Source material:

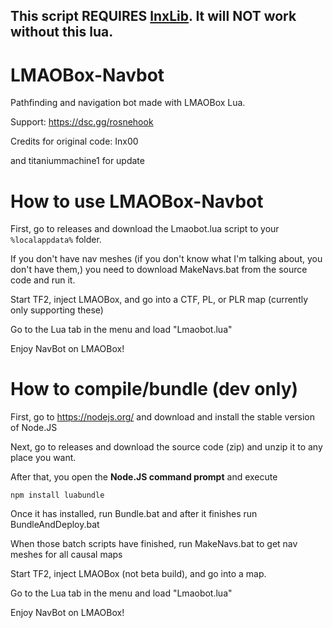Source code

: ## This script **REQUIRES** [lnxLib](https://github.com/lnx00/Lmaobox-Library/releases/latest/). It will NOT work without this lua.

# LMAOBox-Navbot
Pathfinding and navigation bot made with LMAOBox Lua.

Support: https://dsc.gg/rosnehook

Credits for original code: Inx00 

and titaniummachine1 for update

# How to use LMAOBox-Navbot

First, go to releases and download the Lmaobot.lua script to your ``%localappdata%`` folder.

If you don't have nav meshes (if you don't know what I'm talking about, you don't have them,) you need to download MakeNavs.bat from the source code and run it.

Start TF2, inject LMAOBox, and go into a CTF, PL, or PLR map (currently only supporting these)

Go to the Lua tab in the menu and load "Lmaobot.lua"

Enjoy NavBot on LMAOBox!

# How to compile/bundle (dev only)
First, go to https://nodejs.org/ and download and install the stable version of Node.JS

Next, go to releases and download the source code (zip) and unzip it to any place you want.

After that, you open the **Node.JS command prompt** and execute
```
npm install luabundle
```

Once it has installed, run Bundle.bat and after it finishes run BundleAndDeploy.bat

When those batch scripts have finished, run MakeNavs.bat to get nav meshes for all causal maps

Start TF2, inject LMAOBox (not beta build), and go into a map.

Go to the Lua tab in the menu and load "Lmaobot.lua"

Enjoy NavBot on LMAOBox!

...

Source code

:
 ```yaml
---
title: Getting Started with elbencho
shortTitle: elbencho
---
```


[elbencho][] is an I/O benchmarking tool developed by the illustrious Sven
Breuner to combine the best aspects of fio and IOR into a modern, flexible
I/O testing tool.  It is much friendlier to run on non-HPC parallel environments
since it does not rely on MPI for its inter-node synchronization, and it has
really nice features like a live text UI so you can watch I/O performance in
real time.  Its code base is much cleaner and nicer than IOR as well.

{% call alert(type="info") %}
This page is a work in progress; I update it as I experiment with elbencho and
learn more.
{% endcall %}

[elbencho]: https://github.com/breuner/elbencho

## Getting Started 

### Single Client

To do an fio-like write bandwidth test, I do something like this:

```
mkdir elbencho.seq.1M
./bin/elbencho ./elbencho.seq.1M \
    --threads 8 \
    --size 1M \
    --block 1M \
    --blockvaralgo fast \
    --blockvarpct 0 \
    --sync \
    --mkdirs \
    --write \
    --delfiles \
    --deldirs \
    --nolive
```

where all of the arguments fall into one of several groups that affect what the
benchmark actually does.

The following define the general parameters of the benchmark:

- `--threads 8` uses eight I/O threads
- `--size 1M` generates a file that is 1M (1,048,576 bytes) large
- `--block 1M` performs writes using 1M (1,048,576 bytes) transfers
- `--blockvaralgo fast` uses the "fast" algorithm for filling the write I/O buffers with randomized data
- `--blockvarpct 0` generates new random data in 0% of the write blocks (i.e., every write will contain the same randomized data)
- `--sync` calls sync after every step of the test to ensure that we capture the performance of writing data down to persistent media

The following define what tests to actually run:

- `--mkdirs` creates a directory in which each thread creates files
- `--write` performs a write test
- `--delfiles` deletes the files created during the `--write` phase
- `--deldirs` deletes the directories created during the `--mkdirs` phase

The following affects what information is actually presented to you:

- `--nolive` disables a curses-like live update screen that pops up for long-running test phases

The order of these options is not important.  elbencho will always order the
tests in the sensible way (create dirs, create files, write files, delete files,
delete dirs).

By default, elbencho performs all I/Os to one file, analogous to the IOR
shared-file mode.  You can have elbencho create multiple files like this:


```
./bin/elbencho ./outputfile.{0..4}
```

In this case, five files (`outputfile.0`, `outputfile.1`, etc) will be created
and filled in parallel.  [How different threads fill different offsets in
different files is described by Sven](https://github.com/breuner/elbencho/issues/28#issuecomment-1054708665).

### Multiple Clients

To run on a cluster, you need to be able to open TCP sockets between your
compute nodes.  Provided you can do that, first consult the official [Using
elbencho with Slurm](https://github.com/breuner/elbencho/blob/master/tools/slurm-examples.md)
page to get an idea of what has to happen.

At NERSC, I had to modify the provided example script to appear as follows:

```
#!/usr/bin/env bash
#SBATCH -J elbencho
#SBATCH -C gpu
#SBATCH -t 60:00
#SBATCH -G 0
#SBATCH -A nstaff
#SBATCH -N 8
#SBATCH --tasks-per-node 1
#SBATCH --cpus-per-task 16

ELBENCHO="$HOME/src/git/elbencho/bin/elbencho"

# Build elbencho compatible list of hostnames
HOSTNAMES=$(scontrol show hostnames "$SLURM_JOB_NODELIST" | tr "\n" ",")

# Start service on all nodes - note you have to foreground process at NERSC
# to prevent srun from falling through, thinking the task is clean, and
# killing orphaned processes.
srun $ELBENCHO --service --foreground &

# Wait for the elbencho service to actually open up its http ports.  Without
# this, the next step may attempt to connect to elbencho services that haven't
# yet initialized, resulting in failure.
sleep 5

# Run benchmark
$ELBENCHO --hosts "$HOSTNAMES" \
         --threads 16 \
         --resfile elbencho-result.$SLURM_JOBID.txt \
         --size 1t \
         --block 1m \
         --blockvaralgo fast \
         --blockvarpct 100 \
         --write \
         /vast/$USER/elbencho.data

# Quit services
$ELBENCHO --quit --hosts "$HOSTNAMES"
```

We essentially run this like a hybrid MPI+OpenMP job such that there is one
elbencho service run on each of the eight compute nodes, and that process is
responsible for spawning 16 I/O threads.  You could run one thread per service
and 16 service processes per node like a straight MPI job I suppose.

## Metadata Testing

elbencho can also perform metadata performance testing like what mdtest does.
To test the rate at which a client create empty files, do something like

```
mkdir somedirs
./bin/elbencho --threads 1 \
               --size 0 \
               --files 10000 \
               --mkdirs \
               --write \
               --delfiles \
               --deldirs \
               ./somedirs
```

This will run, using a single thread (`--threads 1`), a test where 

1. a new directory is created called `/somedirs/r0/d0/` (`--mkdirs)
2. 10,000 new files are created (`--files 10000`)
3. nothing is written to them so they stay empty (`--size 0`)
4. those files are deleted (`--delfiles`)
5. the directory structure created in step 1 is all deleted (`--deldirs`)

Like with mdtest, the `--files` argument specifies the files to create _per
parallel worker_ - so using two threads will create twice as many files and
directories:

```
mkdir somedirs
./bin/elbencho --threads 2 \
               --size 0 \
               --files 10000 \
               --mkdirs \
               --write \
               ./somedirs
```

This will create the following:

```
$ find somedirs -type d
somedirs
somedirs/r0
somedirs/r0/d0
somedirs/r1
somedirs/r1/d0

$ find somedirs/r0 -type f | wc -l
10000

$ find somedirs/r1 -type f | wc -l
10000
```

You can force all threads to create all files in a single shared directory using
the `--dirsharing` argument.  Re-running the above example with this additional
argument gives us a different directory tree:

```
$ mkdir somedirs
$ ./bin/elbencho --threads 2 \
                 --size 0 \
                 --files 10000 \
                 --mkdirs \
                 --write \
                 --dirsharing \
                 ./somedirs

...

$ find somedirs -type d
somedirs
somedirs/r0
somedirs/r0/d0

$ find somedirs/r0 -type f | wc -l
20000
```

Work to be completed:
For the material above, reproduce exactly the lines from the line with "same randomized data)" to the line with "In this case, five", inclusive, and exclude all others.

Solution to this exercise:
- `--blockvarpct 0` generates new random data in 0% of the write blocks (i.e., every write will contain the same randomized data)
- `--sync` calls sync after every step of the test to ensure that we capture the performance of writing data down to persistent media

The following define what tests to actually run:

- `--mkdirs` creates a directory in which each thread creates files
- `--write` performs a write test
- `--delfiles` deletes the files created during the `--write` phase
- `--deldirs` deletes the directories created during the `--mkdirs` phase

The following affects what information is actually presented to you:

- `--nolive` disables a curses-like live update screen that pops up for long-running test phases

The order of these options is not important.  elbencho will always order the
tests in the sensible way (create dirs, create files, write files, delete files,
delete dirs).

By default, elbencho performs all I/Os to one file, analogous to the IOR
shared-file mode.  You can have elbencho create multiple files like this:


```
./bin/elbencho ./outputfile.{0..4}
```

In this case, five files (`outputfile.0`, `outputfile.1`, etc) will be created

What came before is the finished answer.